** Opening Source records block **
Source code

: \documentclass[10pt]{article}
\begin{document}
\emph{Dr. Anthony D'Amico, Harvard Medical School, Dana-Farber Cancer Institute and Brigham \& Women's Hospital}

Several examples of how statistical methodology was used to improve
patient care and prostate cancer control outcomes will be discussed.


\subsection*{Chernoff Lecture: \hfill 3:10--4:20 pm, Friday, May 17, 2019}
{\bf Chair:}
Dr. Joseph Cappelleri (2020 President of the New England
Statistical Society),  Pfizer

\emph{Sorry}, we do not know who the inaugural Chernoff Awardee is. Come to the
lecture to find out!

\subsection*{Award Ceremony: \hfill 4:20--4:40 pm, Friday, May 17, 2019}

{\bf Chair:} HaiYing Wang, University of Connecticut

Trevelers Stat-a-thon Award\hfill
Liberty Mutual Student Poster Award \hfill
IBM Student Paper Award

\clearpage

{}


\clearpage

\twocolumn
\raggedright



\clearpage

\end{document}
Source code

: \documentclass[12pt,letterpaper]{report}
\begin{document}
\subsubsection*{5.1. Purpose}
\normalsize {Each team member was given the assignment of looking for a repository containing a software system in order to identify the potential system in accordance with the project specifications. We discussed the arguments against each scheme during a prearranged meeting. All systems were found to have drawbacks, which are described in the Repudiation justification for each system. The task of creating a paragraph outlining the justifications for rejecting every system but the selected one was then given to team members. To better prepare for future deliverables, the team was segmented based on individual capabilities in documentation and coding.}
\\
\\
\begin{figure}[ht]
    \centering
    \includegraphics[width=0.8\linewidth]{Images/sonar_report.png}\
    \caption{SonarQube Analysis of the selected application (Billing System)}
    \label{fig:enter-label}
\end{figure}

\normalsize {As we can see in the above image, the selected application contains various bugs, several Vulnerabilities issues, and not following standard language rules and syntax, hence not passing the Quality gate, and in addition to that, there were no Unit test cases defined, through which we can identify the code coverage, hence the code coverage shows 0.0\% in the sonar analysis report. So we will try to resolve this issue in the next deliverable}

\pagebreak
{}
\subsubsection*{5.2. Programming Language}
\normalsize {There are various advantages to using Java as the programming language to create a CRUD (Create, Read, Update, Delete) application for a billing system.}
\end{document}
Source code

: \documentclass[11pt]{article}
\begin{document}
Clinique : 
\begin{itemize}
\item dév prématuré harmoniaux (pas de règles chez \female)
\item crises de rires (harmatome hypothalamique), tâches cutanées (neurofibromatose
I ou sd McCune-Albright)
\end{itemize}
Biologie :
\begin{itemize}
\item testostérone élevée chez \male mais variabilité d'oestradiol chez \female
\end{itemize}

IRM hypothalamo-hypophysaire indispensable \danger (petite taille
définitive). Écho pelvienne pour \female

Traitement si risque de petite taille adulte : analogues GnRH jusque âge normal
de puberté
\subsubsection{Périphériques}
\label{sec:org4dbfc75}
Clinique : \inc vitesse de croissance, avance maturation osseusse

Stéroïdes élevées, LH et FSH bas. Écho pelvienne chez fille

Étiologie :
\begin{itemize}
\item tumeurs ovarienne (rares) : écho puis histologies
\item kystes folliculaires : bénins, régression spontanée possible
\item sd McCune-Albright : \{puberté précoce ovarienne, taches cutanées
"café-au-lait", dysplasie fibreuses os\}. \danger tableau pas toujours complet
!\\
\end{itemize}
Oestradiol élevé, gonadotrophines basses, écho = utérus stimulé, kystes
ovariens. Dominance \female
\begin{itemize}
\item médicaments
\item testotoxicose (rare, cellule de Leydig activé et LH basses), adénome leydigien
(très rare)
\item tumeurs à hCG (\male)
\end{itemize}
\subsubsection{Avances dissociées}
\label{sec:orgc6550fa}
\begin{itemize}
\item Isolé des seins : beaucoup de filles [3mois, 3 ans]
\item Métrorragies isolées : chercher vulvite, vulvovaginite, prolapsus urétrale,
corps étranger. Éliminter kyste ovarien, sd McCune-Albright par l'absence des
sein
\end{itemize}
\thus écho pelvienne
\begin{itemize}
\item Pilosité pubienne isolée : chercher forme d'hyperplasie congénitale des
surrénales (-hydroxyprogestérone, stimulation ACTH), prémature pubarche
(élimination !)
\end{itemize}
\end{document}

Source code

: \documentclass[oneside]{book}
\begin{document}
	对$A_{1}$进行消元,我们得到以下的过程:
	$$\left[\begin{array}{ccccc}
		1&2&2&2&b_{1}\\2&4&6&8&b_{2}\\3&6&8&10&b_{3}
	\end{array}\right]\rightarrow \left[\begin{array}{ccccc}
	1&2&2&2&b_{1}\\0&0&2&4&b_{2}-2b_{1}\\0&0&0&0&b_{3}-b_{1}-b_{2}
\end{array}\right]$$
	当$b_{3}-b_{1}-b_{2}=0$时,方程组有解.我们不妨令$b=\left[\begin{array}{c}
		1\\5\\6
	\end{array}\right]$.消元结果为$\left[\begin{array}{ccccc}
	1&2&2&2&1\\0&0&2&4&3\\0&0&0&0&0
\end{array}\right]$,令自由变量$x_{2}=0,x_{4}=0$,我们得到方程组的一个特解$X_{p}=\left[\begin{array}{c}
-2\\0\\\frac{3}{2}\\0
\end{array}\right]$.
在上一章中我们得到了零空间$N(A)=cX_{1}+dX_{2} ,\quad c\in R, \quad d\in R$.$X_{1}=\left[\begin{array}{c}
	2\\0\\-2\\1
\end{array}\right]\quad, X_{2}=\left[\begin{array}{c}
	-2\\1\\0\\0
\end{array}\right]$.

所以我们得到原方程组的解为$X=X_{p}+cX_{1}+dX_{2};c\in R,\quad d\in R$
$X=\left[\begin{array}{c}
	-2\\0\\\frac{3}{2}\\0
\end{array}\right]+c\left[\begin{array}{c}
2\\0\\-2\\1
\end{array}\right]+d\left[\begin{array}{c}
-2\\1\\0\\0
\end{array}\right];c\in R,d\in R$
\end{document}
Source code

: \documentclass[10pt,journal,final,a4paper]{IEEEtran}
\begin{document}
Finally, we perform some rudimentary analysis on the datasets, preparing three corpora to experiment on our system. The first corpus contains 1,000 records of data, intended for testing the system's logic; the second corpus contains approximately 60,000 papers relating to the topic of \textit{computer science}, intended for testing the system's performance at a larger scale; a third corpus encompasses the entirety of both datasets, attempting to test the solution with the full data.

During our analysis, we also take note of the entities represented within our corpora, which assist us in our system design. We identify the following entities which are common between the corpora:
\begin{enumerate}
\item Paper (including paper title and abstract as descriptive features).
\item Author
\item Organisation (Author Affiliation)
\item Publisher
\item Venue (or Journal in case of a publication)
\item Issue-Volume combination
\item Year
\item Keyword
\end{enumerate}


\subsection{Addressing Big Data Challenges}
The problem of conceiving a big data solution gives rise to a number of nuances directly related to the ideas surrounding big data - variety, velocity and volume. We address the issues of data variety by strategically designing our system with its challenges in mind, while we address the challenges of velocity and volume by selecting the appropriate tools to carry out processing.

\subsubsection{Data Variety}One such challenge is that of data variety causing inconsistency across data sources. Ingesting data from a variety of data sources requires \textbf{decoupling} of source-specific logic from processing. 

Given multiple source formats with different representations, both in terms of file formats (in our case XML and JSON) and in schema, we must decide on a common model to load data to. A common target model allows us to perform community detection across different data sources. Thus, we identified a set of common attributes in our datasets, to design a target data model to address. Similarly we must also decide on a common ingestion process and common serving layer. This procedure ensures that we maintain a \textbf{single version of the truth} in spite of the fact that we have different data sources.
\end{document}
** Closing Source records block **
▶ **Exercise goal**:
Show every line above in which the word "quad" is found.

▶ **Answer to this exercise**:
在上一章中我们得到了零空间$N(A)=cX_{1}+dX_{2} ,\quad c\in R, \quad d\in R$.$X_{1}=\left[\begin{array}{c}
\end{array}\right]\quad, X_{2}=\left[\begin{array}{c}
所以我们得到原方程组的解为$X=X_{p}+cX_{1}+dX_{2};c\in R,\quad d\in R$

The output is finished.